OBJECTIVES: Primary – Determine the safety of fluorouracil, leucovorin calcium, and oxaliplatin (FOLFOX) with bevacizumab in patients with advanced neuroendocrine tumors. – Determine the best overall response rate in patients treated with this regimen. Secondary – Determine the overall survival of patients treated with this regimen. – Determine the time to treatment failure and progression in patients treated with this regimen. – Determine the biochemical marker response in patients treated with this regimen. OUTLINE: This is an open-label, pilot study. Patients are stratified according to tumor type (carcinoid vs islet cell vs poorly differentiated neuroendocrine). Patients receive oxaliplatin IV over 2 hours and leucovorin calcium IV over 2 hours on day 1 and fluorouracil IV continuously over 46-48 hours beginning on day 1. Patients also receive bevacizumab IV over 30-90 minutes on day 1. Treatment repeats every 14 days for up to 26 courses in the absence of disease progression or unacceptable toxicity. After completion of study treatment, patients are followed every 3 months. PROJECTED ACCRUAL: A total of 39-102 patients (13-34 per stratum) will be accrued for this study.

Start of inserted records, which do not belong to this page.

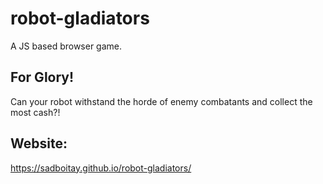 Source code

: # robot-gladiators
A JS based browser game. 

## For Glory!
Can your robot withstand the horde of enemy combatants and collect the most cash?!

## Website:
https://sadboitay.github.io/robot-gladiators/

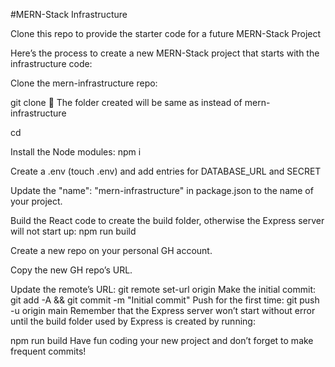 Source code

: #MERN-Stack Infrastructure

Clone this repo to provide the starter code for a future MERN-Stack Project


Here’s the process to create a new MERN-Stack project that starts with the infrastructure code:

Clone the mern-infrastructure repo:

 git clone <url of mern-infrastructure> <name-of-project>
👀 The folder created will be same as <name-of-project> instead of mern-infrastructure

cd <name-of-project>

Install the Node modules: npm i

Create a .env (touch .env) and add entries for DATABASE_URL and SECRET

Update the "name": "mern-infrastructure" in package.json to the name of your project.

Build the React code to create the build folder, otherwise the Express server will not start up: npm run build

Create a new repo on your personal GH account.

Copy the new GH repo’s URL.

Update the remote’s URL:
 git remote set-url origin <paste the copied GH url>
Make the initial commit:
git add -A && git commit -m "Initial commit"
Push for the first time:
git push -u origin main
Remember that the Express server won’t start without error until the build folder used by Express is created by running:

npm run build
Have fun coding your new project and don’t forget to make frequent commits!
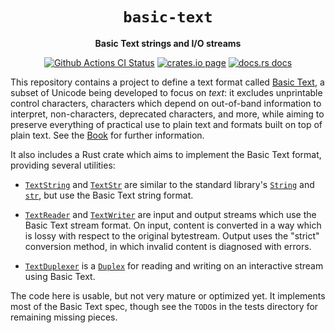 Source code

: <div align="center">
  <h1><code>basic-text</code></h1>

  <p>
    <strong>Basic Text strings and I/O streams</strong>
  </p>

  <p>
    <a href="https://github.com/sunfishcode/basic-text/actions?query=workflow%3ACI"><img src="https://github.com/sunfishcode/basic-text/workflows/CI/badge.svg" alt="Github Actions CI Status" /></a>
    <a href="https://crates.io/crates/basic-text"><img src="https://img.shields.io/crates/v/basic-text.svg" alt="crates.io page" /></a>
    <a href="https://docs.rs/basic-text"><img src="https://docs.rs/basic-text/badge.svg" alt="docs.rs docs" /></a>
  </p>
</div>

This repository contains a project to define a text format called [Basic Text],
a subset of Unicode being developed to focus on *text*: it excludes unprintable
control characters, characters which depend on out-of-band information to
interpret, non-characters, deprecated characters, and more, while aiming to
preserve everything of practical use to plain text and formats built on top of
plain text. See the [Book] for further information.

It also includes a Rust crate which aims to implement the Basic Text format,
providing several utilities:

 - [`TextString`] and [`TextStr`] are similar to the standard library's [`String`]
   and [`str`], but use the Basic Text string format.

 - [`TextReader`] and [`TextWriter`] are input and output streams which use the
   Basic Text stream format. On input, content is converted in a way which is
   lossy with respect to the original bytestream. Output uses the "strict"
   conversion method, in which invalid content is diagnosed with errors.

 - [`TextDuplexer`] is a [`Duplex`] for reading and writing on an interactive
   stream using Basic Text.

The code here is usable, but not very mature or optimized yet. It implements
most of the Basic Text spec, though see the `TODO`s in the tests directory for
remaining missing pieces.

[`TextString`]: https://docs.rs/basic-text/latest/basic_text/struct.TextString.html
[`TextStr`]: https://docs.rs/basic-text/latest/basic_text/struct.TextStr.html
[`TextReader`]: https://docs.rs/basic-text/latest/basic_text/struct.TextReader.html
[`TextWriter`]: https://docs.rs/basic-text/latest/basic_text/struct.TextWriter.html
[`TextDuplexer`]: https://docs.rs/basic-text/latest/basic_text/struct.TextDuplexer.html
[`str`]: https://doc.rust-lang.org/std/primitive.str.html
[`String`]: https://doc.rust-lang.org/std/string/struct.String.html
[`Duplex`]: https://docs.rs/duplex/latest/duplex/trait.Duplex.html
[Basic Text]: docs/BasicText.md
[Book]: https://basic-text.sunfishcode.online
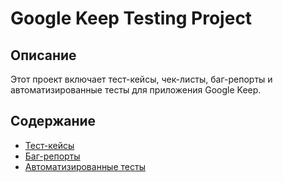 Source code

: # Google Keep Testing Project

## Описание
Этот проект включает тест-кейсы, чек-листы, баг-репорты и автоматизированные тесты для приложения Google Keep.

## Содержание
- [Тест-кейсы](test-cases.md)
- [Баг-репорты](bug-reports.md)
- [Автоматизированные тесты](automation-tests.py)
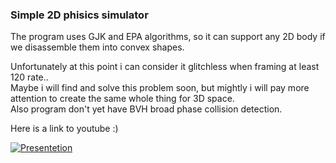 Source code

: ### Simple 2D phisics simulator

The program uses GJK and EPA algorithms, so it can support any 2D body if we disassemble them into convex shapes.  
  
Unfortunately at this point i can consider it glitchless when framing at least 120 rate..  
Maybe i will find and solve this problem soon, but mightly i will pay more attention to create the same whole thing for 3D space.  
Also program don't yet have BVH broad phase collision detection.
  
Here is a link to youtube :)  
  
[![Presentetion](https://img.youtube.com/vi/5xlnS8qcirc/0.jpg)](https://youtu.be/5xlnS8qcirc "Presentetion")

  • Biological: bevacizumab
    • 5mg/kg IV q 2 wk on day 1. Initial study drug dose will be delivered over 90 +/- 15 minutes x1. If the first infusion is tolerated without fever/chills, the second infusion may be delivered over 60 +/- 10 minutes. If 60 minutes infusion is well tolerated, all subsequent infusions maybe be delivered over 30 +/- 10 minutes.
  • Drug: 5-fluorouracil
    • 2400mg/m2 CIV over 46-48 hours D1-2 q2 weeks.
  • Drug: leucovorin
    • 200mg/m2 IV q2 wk on day 1 over a 2-hour period.
  • Drug: oxaliplatin
    • 200mg/m2 IV q 2 wk on day 1 over a 2-hour period

Arms, Groups and Cohorts

  • Experimental: FOLFOX with Bevacizumab
    • Starting on Day 1, administered every two weeks: 5-fluorouracil: 2400 mg/ m2 CIV; over 46-48 hours Leucovorin: 200 mg/ m2; over 2 hours Oxaliplatin : 85 mg/m2; over 2 hours Bevacizumab: 5 mg/kg IV over 30-90 minutes

Clinical Trial Outcome Measures

Primary Measures

  • Rate of Discontinuation Due to Adverse Events Possibly Related to Study Treatment
    • Time Frame: From beginning of treatment up to 18 months; Post-study survival follow-up up to 8 years
    • Rates of discontinuation were calculated as counts and percentages of patients whom discontinued treatment due to adverse events possibly related to the investigational treatments not including neuropathy.
  • Best Objective Response
    • Time Frame: From Baseline until disease progression, up to 8 years
    • Best Objective Response by RECIST with Exact 95% Binomial CIs across all tumor types. The patient’s best response assignment will depend on the achievement of both measurement and confirmation criteria Target lesions response + Non-Target lesions response + Evaluation of non-target lesions (Yes / No) = Overall response

Secondary Measures

  • Time to Progression
    • Time Frame: From beginning of treatment up to 18 months; Post-study survival follow-up up to 8 years
    • Time to disease progression will be defined as the time from baseline until documented disease progression or death (whichever occurs first).
  • Overall Median Survival
    • Time Frame: until death, up to 8 years
    • The overall survival is defined as the time from baseline until death (Carcinoid, PNET, PDNEC) using Kaplan-Meier Survival analysis methods.
  • Overall Time to Treatment Failure
    • Time Frame: From initial complete or partial response to disease progression, up to 8 years
    • Time to treatment failure is defined as the time from the initial complete or partial response to documented disease progression or death (whichever occurs first) across treatment groups and inclusive of drug holidays and estimated using Kaplan-Meier survival analysis methods
  • Biochemical Marker Response
    • Time Frame: From Baseline until end of treatment, up to 8 years
    • Biochemical marker response is defined as >=50% reduction in marker or hormone(s) that were elevated at baseline. Markers/hormones tested are: Chromagranin A (CGA), 5-HIAA, Insulin, Proinsulin, C-peptide, Pancreatic polypeptide, Gastrin, Glucagon, and Vasointestinal Peptide.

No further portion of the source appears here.